7.28.2015

Inclusive Technology is the New “IT”


by P. G. Ramachandran, program director, Advanced Technology, IBM Accessibility

It's been 25 years since the Americans with Disabilities Act was signed into law. Organizations should be creating a holistic strategy for embedding accessibility across the entire enterprise - from processes, to product development, to education and training. But it's often still decentralized, and managed disparately across a business, often resulting in solutions that, instead, create barriers to information and don’t meet mandated levels of compliance.
 
To help organizations have better visibility and management over accessibility initiatives, IBM launched the IBM AbilityLab Compliance System. The solution helps establish and document accessibility standards compliance for all information and communication technologies (ICT), such as employee systems, customer-facing mobile and web applications, hardware, kiosks, and telecommunications.


Organizations can now better manage accessibility with a self-service reporting system that records and tracks ICT compliance over time as standards, techniques and tools change. The system allows executives to get reports that can track the accessibility of products and services across the organization. With business dynamics changing rapidly enterprises can get a good view of long term trends on how accessibility is impacting their overall business.

This system includes leading industry accessibility checklists, an extensive library of education and training modules, and a web assessment testing tool that examines and provides recommendations on improving the usability of web applications by ensuring compliance with accessibility standards, such as alternative text, proper tabbing and keyboard navigation, and color contrast.

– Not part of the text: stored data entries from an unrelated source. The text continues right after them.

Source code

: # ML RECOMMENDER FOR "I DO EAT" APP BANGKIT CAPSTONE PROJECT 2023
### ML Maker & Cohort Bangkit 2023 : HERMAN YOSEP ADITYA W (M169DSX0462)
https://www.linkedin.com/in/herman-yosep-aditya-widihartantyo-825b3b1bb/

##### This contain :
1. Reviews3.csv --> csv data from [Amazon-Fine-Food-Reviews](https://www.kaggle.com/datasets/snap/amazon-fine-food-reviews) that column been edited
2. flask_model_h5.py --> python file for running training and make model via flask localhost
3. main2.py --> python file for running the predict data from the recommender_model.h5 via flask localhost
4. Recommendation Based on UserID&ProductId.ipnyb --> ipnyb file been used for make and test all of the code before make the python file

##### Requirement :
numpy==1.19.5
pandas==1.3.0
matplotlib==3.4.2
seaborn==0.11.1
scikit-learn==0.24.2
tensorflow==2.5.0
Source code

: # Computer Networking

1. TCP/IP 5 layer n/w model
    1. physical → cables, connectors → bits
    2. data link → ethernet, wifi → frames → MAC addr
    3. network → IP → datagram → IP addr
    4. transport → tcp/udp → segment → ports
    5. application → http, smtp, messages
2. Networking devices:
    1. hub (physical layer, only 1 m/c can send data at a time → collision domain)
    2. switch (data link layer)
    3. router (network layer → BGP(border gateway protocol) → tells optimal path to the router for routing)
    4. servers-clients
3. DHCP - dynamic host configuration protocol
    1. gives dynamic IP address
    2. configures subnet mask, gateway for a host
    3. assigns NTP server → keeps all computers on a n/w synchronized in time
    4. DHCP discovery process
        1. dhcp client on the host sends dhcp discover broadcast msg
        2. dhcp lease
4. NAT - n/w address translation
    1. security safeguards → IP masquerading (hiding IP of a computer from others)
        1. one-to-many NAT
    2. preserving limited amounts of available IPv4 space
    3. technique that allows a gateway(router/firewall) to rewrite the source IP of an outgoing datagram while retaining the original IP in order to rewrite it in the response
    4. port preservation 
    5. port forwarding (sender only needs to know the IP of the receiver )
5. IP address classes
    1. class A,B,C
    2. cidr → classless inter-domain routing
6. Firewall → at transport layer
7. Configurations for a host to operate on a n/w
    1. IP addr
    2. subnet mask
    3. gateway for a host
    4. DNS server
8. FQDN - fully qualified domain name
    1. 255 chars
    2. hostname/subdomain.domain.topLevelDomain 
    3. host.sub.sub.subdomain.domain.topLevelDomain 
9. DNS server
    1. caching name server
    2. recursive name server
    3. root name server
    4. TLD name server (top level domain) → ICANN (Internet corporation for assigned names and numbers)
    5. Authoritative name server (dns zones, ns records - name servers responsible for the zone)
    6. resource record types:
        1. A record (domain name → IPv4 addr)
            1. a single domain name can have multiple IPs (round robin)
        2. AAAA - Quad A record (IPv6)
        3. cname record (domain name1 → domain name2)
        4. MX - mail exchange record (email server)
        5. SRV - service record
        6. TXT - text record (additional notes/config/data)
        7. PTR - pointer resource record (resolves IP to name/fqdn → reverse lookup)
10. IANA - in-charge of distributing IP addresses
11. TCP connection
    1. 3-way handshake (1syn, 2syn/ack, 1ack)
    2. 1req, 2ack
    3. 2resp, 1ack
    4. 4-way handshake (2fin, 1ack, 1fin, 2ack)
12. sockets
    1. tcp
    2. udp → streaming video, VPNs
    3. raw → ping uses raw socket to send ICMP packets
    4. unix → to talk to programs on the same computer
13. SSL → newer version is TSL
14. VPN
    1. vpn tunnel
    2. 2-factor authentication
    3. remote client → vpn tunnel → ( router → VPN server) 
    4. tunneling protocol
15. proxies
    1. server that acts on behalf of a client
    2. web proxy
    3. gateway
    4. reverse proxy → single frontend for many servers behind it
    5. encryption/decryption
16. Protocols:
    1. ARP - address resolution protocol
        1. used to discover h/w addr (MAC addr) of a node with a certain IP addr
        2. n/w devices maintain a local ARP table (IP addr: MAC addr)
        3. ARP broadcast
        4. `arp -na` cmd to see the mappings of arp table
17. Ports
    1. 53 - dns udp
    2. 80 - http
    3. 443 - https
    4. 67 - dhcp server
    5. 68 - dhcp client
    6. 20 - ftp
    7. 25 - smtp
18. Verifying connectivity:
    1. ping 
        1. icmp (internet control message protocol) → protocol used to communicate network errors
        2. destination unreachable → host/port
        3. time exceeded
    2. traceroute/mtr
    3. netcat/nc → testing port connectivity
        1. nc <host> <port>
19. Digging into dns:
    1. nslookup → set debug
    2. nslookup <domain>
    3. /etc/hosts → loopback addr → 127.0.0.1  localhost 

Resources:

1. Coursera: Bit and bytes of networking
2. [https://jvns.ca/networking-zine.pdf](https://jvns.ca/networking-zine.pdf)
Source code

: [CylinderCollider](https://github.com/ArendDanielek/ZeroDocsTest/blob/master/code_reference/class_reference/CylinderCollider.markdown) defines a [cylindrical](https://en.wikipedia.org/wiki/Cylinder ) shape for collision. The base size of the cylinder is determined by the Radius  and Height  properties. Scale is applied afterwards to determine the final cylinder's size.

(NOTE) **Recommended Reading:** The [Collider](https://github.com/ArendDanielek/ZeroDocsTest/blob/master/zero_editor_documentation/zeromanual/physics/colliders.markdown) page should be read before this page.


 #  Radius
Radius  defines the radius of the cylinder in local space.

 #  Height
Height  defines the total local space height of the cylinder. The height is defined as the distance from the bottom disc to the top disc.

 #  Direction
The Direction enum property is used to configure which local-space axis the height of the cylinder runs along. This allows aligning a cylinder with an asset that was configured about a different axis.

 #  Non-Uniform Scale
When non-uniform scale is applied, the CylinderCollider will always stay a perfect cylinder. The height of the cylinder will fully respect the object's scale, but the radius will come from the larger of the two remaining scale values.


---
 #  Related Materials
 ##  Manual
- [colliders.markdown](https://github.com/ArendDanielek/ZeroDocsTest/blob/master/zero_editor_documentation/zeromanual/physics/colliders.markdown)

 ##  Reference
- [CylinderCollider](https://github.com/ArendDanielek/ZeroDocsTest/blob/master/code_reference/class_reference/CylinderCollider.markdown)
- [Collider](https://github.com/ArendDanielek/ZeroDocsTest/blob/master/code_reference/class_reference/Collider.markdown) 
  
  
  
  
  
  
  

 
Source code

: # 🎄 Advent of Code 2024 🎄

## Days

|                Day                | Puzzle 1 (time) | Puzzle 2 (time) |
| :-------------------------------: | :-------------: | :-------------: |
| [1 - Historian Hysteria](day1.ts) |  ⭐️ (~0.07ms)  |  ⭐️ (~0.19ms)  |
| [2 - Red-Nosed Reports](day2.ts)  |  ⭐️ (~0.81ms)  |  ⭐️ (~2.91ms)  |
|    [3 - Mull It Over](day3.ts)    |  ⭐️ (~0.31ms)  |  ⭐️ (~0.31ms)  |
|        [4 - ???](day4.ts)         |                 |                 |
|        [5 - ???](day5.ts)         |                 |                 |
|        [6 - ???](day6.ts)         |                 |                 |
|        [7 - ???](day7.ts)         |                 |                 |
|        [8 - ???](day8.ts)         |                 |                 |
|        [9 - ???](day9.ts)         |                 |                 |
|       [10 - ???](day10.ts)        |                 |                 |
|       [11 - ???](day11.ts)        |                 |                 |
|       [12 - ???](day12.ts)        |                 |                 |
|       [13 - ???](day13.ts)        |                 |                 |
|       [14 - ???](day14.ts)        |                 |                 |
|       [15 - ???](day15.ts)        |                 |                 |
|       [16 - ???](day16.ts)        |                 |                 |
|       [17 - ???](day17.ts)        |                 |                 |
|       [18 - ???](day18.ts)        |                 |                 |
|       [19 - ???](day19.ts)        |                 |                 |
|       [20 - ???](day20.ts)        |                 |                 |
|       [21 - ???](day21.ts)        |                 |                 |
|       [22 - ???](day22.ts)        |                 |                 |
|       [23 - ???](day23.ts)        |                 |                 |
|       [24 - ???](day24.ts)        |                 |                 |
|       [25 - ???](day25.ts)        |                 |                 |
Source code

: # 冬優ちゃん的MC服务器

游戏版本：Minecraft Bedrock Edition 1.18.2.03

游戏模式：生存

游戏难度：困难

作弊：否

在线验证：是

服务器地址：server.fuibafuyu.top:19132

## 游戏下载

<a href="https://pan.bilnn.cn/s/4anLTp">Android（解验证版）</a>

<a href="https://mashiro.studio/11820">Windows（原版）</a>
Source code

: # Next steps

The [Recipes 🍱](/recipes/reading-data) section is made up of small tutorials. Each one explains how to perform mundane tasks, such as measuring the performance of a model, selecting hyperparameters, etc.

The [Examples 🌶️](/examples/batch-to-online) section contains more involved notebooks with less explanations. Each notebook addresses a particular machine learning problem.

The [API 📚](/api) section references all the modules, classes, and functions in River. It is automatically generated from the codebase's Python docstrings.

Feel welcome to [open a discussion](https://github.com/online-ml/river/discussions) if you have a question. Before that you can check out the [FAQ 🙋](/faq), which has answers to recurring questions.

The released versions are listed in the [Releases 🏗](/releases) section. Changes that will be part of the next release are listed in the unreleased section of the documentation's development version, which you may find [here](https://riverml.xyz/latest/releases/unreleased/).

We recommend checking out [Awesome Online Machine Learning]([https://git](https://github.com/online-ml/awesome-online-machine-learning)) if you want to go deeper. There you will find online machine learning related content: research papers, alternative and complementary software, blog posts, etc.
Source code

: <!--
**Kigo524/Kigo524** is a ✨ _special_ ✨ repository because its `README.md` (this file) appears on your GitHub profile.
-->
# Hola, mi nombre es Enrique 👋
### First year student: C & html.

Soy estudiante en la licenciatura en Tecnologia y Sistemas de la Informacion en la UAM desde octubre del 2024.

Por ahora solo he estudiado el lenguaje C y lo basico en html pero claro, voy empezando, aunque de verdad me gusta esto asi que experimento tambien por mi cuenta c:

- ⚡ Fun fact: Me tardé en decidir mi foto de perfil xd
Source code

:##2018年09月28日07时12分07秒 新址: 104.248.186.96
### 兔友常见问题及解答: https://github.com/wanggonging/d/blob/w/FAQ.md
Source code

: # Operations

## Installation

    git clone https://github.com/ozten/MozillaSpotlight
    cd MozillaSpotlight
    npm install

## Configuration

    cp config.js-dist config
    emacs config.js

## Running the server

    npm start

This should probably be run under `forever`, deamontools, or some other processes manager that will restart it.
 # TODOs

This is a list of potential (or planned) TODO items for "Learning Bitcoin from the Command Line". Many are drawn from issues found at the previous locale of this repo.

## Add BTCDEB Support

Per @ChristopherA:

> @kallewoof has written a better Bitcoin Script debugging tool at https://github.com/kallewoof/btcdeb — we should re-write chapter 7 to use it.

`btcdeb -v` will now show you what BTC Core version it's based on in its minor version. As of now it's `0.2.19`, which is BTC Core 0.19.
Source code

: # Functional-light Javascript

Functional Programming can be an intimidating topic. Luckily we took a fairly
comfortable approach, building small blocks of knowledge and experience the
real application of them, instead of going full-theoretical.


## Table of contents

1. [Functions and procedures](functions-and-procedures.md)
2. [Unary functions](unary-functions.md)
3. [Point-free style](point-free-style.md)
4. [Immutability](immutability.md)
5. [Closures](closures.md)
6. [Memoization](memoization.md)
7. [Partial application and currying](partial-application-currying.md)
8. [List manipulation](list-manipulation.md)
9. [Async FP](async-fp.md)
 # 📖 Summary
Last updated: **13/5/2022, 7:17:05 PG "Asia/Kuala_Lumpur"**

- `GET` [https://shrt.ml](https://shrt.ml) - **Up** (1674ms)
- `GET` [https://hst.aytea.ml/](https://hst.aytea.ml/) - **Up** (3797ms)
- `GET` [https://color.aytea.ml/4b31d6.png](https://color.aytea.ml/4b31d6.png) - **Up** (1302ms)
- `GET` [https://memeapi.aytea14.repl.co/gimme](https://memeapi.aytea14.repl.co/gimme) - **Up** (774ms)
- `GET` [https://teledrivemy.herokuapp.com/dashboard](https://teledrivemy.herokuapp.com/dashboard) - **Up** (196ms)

Finally, the new solution includes a centralized process and business workflow that tracks accessibility, assigns responsibility and enables a broad group of internal stakeholders – beyond those who may manage ICT accessibility quality assurance (QA) tools – to have access to detailed reporting and auditing capabilities. This helps organizations prioritize resources, be more agile with product development, and accurately respond to requirements from customers and employees.

As part of this rollout, IBM is collaborating with Freedom Scientific to offer organizations a complete portfolio of enterprise accessibility training and eLearning to ensure that all employees – designers, developers, testers, quality assurance, and program managers – are following best practices in accessibility and are educated on current regulations and industry standards.

For more information on the IBM AbilityLab Compliance System and other technologies, visit IBM Accessibility.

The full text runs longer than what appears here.